_PROMPT_
Run through the records and show each line that includes the string "ADOBECODEBANC".

_DATA SECTION_
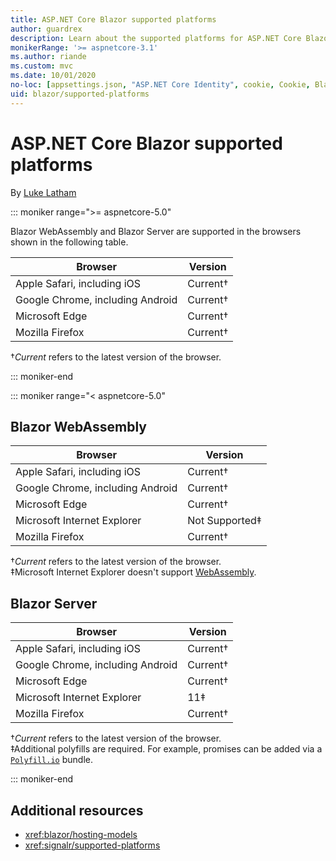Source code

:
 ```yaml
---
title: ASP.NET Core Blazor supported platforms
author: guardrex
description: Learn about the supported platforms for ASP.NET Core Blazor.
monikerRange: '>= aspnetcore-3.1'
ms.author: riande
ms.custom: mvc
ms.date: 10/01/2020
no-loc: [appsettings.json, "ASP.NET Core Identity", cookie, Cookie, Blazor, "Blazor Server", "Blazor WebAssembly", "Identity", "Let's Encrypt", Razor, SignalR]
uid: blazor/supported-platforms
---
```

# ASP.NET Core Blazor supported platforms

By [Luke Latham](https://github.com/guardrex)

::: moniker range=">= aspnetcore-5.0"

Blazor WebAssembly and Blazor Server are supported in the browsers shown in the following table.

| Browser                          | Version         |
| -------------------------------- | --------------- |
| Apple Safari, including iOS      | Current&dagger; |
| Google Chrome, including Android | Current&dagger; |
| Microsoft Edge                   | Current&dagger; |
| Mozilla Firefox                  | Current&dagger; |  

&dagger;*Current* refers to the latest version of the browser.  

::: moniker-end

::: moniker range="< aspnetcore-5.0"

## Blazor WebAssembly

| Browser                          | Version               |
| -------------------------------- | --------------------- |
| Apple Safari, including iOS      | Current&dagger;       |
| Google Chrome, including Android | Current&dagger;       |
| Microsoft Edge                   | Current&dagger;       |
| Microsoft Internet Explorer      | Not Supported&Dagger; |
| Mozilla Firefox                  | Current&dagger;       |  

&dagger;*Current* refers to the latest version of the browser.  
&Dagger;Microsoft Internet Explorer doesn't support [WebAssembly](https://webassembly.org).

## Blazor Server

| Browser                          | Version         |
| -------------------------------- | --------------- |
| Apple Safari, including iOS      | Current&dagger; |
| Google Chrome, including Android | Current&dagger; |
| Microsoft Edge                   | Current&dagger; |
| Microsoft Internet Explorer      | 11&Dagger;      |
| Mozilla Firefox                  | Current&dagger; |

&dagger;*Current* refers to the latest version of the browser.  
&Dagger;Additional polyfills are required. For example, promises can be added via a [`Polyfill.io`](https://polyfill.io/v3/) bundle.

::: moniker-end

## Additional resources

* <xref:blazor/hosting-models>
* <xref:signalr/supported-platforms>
* * *
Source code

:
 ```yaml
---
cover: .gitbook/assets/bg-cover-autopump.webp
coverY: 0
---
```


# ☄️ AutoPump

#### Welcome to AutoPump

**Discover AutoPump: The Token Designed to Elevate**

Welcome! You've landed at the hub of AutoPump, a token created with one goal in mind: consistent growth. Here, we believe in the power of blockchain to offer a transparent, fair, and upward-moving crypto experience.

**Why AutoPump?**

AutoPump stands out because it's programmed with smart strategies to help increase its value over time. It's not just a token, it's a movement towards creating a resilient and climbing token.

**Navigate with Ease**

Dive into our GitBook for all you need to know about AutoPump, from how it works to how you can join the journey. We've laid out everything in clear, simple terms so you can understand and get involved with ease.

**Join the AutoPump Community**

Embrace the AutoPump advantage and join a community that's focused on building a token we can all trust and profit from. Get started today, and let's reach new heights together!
* * *
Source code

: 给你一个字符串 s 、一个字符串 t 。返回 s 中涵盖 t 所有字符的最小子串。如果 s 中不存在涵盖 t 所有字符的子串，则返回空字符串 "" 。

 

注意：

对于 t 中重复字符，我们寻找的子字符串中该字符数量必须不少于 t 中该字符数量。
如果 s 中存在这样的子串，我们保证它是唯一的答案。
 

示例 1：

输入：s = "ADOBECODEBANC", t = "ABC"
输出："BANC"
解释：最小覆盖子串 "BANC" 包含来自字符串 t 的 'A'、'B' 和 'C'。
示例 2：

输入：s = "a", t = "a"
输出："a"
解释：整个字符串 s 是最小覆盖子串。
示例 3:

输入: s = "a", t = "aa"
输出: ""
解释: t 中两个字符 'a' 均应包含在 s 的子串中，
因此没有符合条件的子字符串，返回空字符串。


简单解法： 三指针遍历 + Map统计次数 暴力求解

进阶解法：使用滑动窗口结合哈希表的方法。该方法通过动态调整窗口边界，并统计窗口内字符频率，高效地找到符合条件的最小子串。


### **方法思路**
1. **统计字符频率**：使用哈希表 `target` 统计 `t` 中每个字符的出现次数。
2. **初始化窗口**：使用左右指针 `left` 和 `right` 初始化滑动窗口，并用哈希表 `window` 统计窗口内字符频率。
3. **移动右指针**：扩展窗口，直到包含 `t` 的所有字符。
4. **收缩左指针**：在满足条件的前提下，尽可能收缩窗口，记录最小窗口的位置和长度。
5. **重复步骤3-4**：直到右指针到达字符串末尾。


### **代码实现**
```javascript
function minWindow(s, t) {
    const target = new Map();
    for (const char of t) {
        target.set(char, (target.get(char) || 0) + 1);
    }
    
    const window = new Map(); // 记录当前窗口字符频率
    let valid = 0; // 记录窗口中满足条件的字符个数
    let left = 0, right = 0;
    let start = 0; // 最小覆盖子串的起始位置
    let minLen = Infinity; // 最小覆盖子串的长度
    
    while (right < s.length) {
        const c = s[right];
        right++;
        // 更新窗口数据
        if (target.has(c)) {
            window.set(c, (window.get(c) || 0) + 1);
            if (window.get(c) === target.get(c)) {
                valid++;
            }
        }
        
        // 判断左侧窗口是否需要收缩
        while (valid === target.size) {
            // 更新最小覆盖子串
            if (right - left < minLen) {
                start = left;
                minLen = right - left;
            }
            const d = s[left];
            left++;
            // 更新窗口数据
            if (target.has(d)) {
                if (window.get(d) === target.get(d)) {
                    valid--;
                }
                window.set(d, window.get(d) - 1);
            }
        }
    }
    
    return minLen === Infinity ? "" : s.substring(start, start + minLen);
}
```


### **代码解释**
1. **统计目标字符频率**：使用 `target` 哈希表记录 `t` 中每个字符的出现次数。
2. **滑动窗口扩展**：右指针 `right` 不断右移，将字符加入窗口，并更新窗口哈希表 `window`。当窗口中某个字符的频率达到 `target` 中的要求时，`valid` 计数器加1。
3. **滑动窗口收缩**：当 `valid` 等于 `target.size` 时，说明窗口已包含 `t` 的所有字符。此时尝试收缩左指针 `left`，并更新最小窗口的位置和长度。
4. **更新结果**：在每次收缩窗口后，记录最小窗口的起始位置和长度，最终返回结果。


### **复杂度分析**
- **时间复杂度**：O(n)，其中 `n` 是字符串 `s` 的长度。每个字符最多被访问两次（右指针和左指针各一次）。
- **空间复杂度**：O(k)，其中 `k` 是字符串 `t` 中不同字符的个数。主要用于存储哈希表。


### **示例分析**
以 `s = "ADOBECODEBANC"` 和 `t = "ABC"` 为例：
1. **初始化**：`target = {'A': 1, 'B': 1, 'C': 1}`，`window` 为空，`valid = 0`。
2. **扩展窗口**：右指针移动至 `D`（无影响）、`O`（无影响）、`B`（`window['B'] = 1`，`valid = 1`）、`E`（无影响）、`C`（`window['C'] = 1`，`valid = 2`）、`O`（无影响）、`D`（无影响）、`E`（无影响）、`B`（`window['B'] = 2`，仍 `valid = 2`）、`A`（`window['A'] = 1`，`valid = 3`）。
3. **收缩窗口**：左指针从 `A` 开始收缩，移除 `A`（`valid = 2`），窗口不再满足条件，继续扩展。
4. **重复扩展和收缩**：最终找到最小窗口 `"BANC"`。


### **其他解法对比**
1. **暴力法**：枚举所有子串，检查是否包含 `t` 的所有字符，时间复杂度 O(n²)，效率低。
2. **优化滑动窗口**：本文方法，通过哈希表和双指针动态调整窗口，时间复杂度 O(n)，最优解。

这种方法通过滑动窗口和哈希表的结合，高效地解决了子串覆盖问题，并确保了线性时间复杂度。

_THE COMPLETED TASK_
输入：s = "ADOBECODEBANC", t = "ABC"
以 `s = "ADOBECODEBANC"` 和 `t = "ABC"` 为例：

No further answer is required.